Start of Source data

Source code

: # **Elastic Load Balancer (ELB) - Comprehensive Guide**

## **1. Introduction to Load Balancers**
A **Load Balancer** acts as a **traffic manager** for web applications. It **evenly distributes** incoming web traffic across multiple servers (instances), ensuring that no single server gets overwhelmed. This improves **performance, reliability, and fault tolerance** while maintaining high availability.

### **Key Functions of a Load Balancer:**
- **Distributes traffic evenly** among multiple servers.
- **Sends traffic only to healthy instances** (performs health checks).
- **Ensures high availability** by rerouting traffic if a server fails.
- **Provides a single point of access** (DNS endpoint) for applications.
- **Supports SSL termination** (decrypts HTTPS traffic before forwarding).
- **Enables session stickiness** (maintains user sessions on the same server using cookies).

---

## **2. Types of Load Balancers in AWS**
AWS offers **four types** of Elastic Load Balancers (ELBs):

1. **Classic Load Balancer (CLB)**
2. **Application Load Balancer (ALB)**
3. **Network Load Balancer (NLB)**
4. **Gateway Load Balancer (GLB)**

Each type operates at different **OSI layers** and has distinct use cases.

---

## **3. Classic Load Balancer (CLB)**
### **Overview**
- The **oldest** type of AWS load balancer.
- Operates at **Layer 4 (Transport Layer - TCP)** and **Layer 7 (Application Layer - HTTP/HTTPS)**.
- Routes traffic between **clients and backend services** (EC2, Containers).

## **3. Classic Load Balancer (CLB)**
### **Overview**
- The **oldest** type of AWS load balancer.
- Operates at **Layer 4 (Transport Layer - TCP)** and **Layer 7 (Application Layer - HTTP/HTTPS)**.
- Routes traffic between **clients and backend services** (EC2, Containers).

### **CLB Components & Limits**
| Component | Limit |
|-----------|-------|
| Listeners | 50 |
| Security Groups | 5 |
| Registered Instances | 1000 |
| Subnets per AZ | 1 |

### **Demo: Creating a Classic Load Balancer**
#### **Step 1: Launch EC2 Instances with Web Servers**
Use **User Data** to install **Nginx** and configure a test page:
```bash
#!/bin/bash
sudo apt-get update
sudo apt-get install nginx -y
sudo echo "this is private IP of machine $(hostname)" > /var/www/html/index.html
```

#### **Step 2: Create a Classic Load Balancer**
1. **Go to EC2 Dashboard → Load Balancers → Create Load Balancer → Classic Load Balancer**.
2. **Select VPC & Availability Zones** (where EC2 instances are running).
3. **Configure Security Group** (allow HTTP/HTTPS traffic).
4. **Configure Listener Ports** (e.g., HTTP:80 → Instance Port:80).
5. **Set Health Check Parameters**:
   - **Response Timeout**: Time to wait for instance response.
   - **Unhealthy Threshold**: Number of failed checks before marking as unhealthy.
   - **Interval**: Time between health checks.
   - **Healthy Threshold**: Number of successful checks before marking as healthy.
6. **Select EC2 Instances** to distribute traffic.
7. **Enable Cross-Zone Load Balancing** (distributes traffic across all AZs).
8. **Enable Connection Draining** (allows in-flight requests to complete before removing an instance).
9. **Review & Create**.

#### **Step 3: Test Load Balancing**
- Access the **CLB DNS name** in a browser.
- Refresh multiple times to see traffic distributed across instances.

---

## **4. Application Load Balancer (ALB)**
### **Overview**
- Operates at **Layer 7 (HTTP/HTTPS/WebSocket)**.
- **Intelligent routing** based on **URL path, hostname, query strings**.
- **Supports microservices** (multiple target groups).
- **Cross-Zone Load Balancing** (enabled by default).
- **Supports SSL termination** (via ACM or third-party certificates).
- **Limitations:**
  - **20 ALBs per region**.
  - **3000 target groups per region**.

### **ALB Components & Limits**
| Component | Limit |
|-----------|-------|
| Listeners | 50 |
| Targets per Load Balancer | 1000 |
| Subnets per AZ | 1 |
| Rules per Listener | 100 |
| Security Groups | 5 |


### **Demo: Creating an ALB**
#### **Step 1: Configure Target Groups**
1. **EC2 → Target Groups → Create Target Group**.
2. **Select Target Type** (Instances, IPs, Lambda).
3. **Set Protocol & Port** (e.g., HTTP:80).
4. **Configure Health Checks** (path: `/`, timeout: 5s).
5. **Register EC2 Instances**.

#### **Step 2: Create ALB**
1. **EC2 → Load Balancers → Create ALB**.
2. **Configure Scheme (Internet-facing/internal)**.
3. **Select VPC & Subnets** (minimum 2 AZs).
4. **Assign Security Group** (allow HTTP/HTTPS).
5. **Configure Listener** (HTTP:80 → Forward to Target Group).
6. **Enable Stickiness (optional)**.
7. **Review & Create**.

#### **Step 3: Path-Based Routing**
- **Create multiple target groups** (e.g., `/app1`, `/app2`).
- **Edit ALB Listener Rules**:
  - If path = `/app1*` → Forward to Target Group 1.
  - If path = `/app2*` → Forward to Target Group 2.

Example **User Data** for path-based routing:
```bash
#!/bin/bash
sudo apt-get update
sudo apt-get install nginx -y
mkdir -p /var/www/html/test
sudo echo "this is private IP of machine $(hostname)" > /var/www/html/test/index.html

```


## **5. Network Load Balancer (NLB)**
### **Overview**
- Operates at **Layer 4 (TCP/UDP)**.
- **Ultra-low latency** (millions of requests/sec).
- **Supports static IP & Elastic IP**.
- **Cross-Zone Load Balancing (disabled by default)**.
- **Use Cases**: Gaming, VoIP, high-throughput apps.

End of Source data

▸ **Exercise goal**: All of the data above should be reproduced word for word.

▸ **Solution to this exercise**:
Source code

: # **Elastic Load Balancer (ELB) - Comprehensive Guide**

## **1. Introduction to Load Balancers**
A **Load Balancer** acts as a **traffic manager** for web applications. It **evenly distributes** incoming web traffic across multiple servers (instances), ensuring that no single server gets overwhelmed. This improves **performance, reliability, and fault tolerance** while maintaining high availability.

### **Key Functions of a Load Balancer:**
- **Distributes traffic evenly** among multiple servers.
- **Sends traffic only to healthy instances** (performs health checks).
- **Ensures high availability** by rerouting traffic if a server fails.
- **Provides a single point of access** (DNS endpoint) for applications.
- **Supports SSL termination** (decrypts HTTPS traffic before forwarding).
- **Enables session stickiness** (maintains user sessions on the same server using cookies).

---

## **2. Types of Load Balancers in AWS**
AWS offers **four types** of Elastic Load Balancers (ELBs):

1. **Classic Load Balancer (CLB)**
2. **Application Load Balancer (ALB)**
3. **Network Load Balancer (NLB)**
4. **Gateway Load Balancer (GLB)**

Each type operates at different **OSI layers** and has distinct use cases.

---

## **3. Classic Load Balancer (CLB)**
### **Overview**
- The **oldest** type of AWS load balancer.
- Operates at **Layer 4 (Transport Layer - TCP)** and **Layer 7 (Application Layer - HTTP/HTTPS)**.
- Routes traffic between **clients and backend services** (EC2, Containers).

## **3. Classic Load Balancer (CLB)**
### **Overview**
- The **oldest** type of AWS load balancer.
- Operates at **Layer 4 (Transport Layer - TCP)** and **Layer 7 (Application Layer - HTTP/HTTPS)**.
- Routes traffic between **clients and backend services** (EC2, Containers).

### **CLB Components & Limits**
| Component | Limit |
|-----------|-------|
| Listeners | 50 |
| Security Groups | 5 |
| Registered Instances | 1000 |
| Subnets per AZ | 1 |

### **Demo: Creating a Classic Load Balancer**
#### **Step 1: Launch EC2 Instances with Web Servers**
Use **User Data** to install **Nginx** and configure a test page:
```bash
#!/bin/bash
sudo apt-get update
sudo apt-get install nginx -y
sudo echo "this is private IP of machine $(hostname)" > /var/www/html/index.html
```

#### **Step 2: Create a Classic Load Balancer**
1. **Go to EC2 Dashboard → Load Balancers → Create Load Balancer → Classic Load Balancer**.
2. **Select VPC & Availability Zones** (where EC2 instances are running).
3. **Configure Security Group** (allow HTTP/HTTPS traffic).
4. **Configure Listener Ports** (e.g., HTTP:80 → Instance Port:80).
5. **Set Health Check Parameters**:
   - **Response Timeout**: Time to wait for instance response.
   - **Unhealthy Threshold**: Number of failed checks before marking as unhealthy.
   - **Interval**: Time between health checks.
   - **Healthy Threshold**: Number of successful checks before marking as healthy.
6. **Select EC2 Instances** to distribute traffic.
7. **Enable Cross-Zone Load Balancing** (distributes traffic across all AZs).
8. **Enable Connection Draining** (allows in-flight requests to complete before removing an instance).
9. **Review & Create**.

#### **Step 3: Test Load Balancing**
- Access the **CLB DNS name** in a browser.
- Refresh multiple times to see traffic distributed across instances.

---

## **4. Application Load Balancer (ALB)**
### **Overview**
- Operates at **Layer 7 (HTTP/HTTPS/WebSocket)**.
- **Intelligent routing** based on **URL path, hostname, query strings**.
- **Supports microservices** (multiple target groups).
- **Cross-Zone Load Balancing** (enabled by default).
- **Supports SSL termination** (via ACM or third-party certificates).
- **Limitations:**
  - **20 ALBs per region**.
  - **3000 target groups per region**.

### **ALB Components & Limits**
| Component | Limit |
|-----------|-------|
| Listeners | 50 |
| Targets per Load Balancer | 1000 |
| Subnets per AZ | 1 |
| Rules per Listener | 100 |
| Security Groups | 5 |


### **Demo: Creating an ALB**
#### **Step 1: Configure Target Groups**
1. **EC2 → Target Groups → Create Target Group**.
2. **Select Target Type** (Instances, IPs, Lambda).
3. **Set Protocol & Port** (e.g., HTTP:80).
4. **Configure Health Checks** (path: `/`, timeout: 5s).
5. **Register EC2 Instances**.

#### **Step 2: Create ALB**
1. **EC2 → Load Balancers → Create ALB**.
2. **Configure Scheme (Internet-facing/internal)**.
3. **Select VPC & Subnets** (minimum 2 AZs).
4. **Assign Security Group** (allow HTTP/HTTPS).
5. **Configure Listener** (HTTP:80 → Forward to Target Group).
6. **Enable Stickiness (optional)**.
7. **Review & Create**.

#### **Step 3: Path-Based Routing**
- **Create multiple target groups** (e.g., `/app1`, `/app2`).
- **Edit ALB Listener Rules**:
  - If path = `/app1*` → Forward to Target Group 1.
  - If path = `/app2*` → Forward to Target Group 2.

Example **User Data** for path-based routing:
```bash
#!/bin/bash
sudo apt-get update
sudo apt-get install nginx -y
mkdir -p /var/www/html/test
sudo echo "this is private IP of machine $(hostname)" > /var/www/html/test/index.html

```


## **5. Network Load Balancer (NLB)**
### **Overview**
- Operates at **Layer 4 (TCP/UDP)**.
- **Ultra-low latency** (millions of requests/sec).
- **Supports static IP & Elastic IP**.
- **Cross-Zone Load Balancing (disabled by default)**.
- **Use Cases**: Gaming, VoIP, high-throughput apps.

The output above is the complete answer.